Aim of the exercise: Extract all lines in the data that contain the word "carried".

[Stored items]
☆ ☆ ☆ ☆ ☆

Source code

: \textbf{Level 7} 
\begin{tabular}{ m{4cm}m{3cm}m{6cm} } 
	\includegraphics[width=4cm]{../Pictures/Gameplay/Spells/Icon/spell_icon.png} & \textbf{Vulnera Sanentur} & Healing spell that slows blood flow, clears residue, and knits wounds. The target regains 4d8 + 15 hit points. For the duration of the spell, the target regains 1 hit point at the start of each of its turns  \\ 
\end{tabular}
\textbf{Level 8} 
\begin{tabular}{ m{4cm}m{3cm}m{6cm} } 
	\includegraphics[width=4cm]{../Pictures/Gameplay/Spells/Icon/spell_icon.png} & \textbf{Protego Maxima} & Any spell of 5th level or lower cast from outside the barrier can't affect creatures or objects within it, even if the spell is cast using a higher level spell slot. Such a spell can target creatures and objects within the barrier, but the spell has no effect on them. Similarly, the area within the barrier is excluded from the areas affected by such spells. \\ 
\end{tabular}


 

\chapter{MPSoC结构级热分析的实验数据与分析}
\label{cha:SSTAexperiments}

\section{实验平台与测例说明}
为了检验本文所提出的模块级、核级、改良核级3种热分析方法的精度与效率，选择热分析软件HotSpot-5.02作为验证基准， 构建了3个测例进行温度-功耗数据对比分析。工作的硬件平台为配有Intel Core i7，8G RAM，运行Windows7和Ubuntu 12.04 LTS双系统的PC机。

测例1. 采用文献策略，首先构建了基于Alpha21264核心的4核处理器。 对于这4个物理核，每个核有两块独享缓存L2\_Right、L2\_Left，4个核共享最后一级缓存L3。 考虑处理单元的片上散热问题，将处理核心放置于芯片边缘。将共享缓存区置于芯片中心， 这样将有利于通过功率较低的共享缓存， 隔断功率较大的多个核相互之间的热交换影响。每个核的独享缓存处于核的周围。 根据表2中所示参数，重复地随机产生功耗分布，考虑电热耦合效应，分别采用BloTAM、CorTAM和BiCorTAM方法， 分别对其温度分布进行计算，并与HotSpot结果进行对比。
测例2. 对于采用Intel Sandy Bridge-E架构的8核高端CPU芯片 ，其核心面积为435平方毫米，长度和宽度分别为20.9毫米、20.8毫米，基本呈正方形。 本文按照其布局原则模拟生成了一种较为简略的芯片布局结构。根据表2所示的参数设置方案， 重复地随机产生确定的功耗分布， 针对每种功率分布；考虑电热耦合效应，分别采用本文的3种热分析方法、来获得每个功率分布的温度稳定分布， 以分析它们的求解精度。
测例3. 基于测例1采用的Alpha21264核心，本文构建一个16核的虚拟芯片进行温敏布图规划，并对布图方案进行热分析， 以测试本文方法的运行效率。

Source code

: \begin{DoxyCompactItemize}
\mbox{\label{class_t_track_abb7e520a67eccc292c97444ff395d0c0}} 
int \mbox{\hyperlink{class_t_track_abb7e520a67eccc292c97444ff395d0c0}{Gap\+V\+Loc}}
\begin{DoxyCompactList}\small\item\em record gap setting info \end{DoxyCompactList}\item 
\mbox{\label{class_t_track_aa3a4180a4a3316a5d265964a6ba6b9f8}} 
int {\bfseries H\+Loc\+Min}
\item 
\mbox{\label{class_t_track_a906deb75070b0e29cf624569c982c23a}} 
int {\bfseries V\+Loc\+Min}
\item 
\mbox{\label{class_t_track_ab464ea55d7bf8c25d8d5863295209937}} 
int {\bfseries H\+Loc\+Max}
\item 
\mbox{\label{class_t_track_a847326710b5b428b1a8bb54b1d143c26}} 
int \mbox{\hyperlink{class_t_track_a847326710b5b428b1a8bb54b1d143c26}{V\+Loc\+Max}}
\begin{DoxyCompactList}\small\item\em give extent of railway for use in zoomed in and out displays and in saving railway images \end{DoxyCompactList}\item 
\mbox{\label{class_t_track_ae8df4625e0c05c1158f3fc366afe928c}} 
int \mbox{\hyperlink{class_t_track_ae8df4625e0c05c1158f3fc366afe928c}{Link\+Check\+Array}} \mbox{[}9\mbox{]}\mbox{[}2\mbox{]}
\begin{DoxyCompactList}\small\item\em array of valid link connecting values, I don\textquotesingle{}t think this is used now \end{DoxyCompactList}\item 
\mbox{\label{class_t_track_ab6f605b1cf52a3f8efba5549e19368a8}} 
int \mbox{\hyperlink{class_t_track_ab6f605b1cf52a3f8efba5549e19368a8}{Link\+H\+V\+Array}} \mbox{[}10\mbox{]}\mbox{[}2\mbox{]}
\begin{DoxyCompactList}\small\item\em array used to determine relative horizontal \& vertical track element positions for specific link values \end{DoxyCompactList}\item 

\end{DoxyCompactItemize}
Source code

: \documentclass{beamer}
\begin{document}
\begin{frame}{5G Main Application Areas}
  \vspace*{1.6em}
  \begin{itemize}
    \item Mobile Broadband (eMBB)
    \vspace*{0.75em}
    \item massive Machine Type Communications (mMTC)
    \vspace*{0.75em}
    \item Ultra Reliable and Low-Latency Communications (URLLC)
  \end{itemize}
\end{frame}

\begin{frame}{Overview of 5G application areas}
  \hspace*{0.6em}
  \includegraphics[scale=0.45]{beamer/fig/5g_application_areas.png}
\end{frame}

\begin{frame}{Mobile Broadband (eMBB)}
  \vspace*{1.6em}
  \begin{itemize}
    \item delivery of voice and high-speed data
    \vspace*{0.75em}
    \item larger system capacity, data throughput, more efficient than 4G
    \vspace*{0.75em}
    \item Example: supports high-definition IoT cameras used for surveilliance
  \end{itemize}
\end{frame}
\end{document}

☆ ☆ ☆ ☆ ☆

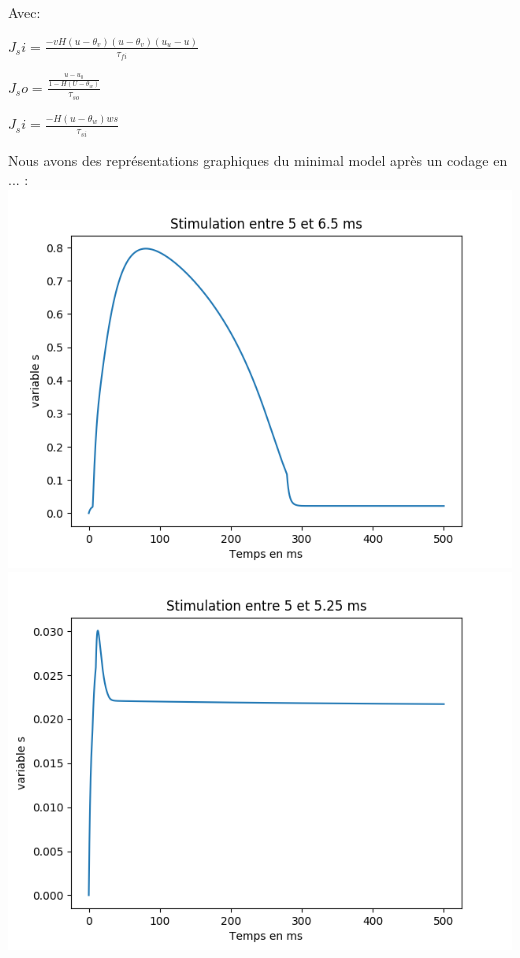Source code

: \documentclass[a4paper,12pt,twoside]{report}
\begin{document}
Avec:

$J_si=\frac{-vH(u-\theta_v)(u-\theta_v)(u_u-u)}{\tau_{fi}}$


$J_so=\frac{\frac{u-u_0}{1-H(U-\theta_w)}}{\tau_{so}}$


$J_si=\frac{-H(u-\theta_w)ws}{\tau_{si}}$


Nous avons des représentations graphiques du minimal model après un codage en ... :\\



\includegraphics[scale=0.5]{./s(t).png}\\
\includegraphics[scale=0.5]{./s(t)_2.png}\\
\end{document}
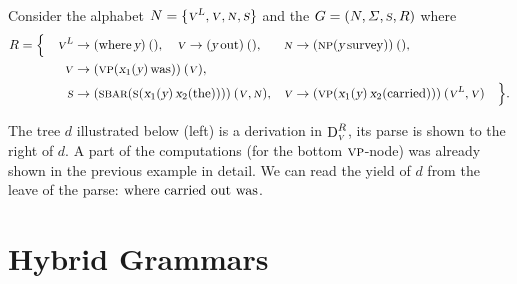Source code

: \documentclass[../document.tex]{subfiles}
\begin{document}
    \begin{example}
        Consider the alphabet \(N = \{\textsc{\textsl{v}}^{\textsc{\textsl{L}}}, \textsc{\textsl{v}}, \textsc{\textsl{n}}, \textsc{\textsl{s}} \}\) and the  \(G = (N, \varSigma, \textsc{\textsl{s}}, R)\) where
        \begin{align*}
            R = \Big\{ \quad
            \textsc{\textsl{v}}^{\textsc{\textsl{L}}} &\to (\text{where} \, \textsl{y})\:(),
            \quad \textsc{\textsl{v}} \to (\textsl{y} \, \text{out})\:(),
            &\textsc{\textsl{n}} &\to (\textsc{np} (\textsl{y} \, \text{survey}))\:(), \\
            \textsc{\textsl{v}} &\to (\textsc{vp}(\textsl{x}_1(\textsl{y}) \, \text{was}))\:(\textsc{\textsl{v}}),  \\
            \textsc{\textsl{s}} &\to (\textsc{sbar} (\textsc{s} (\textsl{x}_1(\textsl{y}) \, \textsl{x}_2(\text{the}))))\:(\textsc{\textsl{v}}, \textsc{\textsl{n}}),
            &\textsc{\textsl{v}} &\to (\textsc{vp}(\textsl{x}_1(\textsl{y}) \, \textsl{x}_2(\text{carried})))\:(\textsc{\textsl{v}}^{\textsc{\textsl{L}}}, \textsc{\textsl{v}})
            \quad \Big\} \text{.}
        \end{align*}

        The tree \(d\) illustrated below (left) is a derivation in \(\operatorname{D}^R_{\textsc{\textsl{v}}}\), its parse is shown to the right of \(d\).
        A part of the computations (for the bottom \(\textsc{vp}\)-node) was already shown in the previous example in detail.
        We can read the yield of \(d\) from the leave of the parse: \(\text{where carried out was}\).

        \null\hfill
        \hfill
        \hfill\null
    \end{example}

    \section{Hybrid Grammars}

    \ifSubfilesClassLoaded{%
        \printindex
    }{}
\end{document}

☆ ☆ ☆ ☆ ☆

Result of this exercise:
            &\textsc{\textsl{v}} &\to (\textsc{vp}(\textsl{x}_1(\textsl{y}) \, \textsl{x}_2(\text{carried})))\:(\textsc{\textsl{v}}^{\textsc{\textsl{L}}}, \textsc{\textsl{v}})
        We can read the yield of \(d\) from the leave of the parse: \(\text{where carried out was}\).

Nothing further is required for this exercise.